Written by Staff Writer
30 Sep, 2019 | 10:05 pm
COLOMBO (News 1st) – Last week the Central Bank reduced interest rates on rupee-denominated loans and deposits. However, industry experts have expressed their concerns citing the possibility of lower profits and marking.
Speaking exclusively to News 1st, an industry expert from the banking sector said, the Central Bank’s move to decrease interest rates will expand their loan books and increase credit costs, which will impact the bank’s total profitability.
He added non-performing loans have escalated by a considerable percentage in all banking institutions, resulting in the banks incurring substantial losses.
On a separate note, the industry expert said, new interest rates imposed by the Central Bank, will be applied to all new loans and deposits immediately.

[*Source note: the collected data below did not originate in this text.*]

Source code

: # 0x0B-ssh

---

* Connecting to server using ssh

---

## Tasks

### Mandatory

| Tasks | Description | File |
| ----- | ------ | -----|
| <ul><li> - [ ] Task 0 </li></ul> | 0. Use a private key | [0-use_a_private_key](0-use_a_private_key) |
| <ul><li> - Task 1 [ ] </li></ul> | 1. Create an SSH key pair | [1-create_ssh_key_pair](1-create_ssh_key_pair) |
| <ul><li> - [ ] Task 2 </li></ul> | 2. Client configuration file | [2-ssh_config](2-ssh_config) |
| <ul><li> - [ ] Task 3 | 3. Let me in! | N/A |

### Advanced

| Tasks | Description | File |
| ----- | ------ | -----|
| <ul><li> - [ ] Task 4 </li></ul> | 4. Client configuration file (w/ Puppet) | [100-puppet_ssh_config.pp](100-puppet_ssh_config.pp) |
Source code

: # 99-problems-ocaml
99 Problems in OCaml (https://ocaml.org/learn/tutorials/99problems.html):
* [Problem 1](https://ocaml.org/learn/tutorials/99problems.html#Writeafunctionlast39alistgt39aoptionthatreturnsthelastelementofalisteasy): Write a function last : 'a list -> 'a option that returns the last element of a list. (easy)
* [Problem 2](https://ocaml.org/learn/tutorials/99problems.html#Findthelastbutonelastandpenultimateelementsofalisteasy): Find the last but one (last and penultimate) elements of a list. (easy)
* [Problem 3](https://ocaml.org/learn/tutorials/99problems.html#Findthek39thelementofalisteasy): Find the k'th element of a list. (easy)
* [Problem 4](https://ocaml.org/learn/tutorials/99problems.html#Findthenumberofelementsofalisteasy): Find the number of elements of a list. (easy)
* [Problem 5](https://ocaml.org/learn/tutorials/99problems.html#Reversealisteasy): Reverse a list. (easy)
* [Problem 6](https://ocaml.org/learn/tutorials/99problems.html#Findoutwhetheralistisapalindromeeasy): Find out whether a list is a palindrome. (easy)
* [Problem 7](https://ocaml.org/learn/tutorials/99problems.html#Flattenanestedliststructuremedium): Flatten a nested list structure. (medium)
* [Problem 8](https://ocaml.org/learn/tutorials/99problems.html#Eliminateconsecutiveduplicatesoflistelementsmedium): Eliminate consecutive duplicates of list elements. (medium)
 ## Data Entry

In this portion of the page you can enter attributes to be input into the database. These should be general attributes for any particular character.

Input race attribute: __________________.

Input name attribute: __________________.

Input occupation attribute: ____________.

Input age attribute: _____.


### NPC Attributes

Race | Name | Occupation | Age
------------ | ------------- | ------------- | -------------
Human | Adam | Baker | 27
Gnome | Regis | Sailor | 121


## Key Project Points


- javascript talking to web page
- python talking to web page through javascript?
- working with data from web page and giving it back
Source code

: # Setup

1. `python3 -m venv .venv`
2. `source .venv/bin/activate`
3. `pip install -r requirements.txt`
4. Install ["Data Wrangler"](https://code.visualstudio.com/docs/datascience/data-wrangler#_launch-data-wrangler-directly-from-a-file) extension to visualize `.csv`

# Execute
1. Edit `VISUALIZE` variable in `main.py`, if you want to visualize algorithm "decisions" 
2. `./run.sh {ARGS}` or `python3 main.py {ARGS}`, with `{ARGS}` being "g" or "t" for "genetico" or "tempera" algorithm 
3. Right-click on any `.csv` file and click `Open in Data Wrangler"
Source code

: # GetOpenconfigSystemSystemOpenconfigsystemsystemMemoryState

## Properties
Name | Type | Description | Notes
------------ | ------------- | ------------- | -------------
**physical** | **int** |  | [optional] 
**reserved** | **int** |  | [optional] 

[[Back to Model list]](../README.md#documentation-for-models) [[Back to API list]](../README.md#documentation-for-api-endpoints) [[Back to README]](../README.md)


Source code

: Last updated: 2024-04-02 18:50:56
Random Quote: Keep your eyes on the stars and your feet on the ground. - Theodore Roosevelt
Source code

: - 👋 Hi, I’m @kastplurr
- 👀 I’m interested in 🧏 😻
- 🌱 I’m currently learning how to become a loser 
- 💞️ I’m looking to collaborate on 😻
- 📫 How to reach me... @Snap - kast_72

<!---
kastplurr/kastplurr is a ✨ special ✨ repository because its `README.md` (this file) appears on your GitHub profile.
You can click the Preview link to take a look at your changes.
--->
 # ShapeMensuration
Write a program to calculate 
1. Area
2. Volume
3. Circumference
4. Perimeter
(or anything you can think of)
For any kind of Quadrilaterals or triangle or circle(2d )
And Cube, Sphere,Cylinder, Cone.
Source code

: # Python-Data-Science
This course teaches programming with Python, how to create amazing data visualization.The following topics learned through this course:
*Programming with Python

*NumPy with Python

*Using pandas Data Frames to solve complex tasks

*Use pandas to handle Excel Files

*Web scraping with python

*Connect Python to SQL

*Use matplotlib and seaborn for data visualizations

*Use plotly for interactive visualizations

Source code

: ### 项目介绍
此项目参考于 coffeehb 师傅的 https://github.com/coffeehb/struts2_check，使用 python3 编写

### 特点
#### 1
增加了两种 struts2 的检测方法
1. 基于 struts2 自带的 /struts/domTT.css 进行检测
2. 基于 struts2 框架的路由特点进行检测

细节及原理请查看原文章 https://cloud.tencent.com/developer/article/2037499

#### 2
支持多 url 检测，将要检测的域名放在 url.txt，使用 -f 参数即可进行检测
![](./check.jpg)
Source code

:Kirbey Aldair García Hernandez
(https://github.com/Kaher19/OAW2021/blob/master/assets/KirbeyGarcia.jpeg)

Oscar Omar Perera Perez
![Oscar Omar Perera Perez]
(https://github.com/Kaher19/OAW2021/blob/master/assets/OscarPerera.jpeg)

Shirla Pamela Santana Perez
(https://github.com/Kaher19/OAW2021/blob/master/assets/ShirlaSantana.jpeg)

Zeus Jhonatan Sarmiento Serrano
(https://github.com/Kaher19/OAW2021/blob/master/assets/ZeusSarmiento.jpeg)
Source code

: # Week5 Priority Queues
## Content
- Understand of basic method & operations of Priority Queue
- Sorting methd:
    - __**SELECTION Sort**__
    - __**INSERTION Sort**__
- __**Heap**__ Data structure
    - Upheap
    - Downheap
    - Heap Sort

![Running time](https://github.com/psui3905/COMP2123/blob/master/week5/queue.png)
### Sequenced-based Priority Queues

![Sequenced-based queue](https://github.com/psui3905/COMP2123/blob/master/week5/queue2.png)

He added, the new interest rates will only be applied to the current loan and deposit portfolio at the respective bank’s discretion.
On the 24th of this month, the Central Bank mandated commercial banks to reduce lending rates by at least 200 basis points.
Rating agency Moody’s issuing a statement last week warned, that the new interest rates will reduce margins and bank profitability.
The report adds, political risks could also resurface, with presidential and parliamentary elections scheduled for late 2019 and 2020.
In response to this, the Central Bank issued a statement citing the conclusion by Moody’s has not taken into account the complete information set and is therefore unfounded.
The Central Bank adds, more realistic nominal and real lending rates are expected to stimulate economic activity gradually, thereby boosting the demand for credit.
The reduction in interest rates will improve the repayment capacity of borrowers, strengthen licensed banks, and address the challenge of rising NPLs.
The Central Bank is of the view that the imposition of caps on lending rates of licensed banks would, in fact, be credit positive, contrary to the view held by Moody’s Investors Service.
Moody’s rating agency warned earlier this year, the presidential and parliamentary elections starting from the end of 2019 could threaten the stability in policymaking.